If answers to such questions could be displayed quickly on the screen and the user could move around the globe in search of answers of evolving clarity, you would have done a reasonable job as a developer. The data attributes needed to answer these auxiliary questions might be of importance during the data acquisition process as well as the data modeling process.

Not too surprisingly, data considerations are a major element for each step in the application development process. The following outlines some of the typical data concerns you probably need to address.

Types of Data

In general, there are five categories of data that make up a database:

Physical measurements - this includes any form of measurement or count. Typical attributes include geographic location, height, weight, length, time, population, density, mass, volume, pressure, etc. These are measured in appropriate units and represented with appropriate resolution.
References to other tables - usually defined identifiers such as employee number.

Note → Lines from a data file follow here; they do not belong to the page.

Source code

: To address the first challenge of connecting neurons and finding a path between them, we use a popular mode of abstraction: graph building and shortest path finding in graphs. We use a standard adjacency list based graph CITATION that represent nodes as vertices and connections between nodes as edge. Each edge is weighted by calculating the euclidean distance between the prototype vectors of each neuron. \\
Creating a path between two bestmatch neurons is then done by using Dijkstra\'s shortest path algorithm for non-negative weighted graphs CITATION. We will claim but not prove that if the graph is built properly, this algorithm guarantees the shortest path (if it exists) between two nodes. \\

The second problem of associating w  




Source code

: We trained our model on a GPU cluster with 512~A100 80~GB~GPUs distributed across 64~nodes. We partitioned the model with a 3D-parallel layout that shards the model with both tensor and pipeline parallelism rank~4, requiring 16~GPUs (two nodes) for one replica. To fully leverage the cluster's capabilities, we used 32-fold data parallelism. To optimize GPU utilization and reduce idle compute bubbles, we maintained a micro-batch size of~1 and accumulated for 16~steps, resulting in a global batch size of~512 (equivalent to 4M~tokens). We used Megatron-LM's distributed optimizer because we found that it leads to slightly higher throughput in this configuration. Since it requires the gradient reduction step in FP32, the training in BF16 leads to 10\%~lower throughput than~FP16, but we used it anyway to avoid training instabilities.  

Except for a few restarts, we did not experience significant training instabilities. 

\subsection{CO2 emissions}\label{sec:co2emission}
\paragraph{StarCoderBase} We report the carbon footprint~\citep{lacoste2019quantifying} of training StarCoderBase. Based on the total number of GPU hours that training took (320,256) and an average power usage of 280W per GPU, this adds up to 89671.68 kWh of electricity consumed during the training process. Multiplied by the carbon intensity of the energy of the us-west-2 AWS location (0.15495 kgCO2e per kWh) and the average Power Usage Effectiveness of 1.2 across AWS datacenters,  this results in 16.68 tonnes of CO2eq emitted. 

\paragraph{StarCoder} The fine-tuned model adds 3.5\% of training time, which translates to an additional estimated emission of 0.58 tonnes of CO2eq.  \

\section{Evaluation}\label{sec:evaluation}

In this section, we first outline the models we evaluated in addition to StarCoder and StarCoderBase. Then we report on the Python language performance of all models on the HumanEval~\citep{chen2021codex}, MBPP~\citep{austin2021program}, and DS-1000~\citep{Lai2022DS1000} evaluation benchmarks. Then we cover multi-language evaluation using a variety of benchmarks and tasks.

For example, in a payroll system, an employee number in a pay register may identify an entry in another table that contains the employee's age, address, telephone number, position, etc.
Monetary data - usually measured in a specific currency (for example, US dollars) and represented with a specific resolution (for example, dollars and cents).
Free-form descriptive material such as text (for example, "This area is considered as a wildlife sanctuary under legislation enacted in 1967 by ...".
Multi-media material such as images, audio, video, etc.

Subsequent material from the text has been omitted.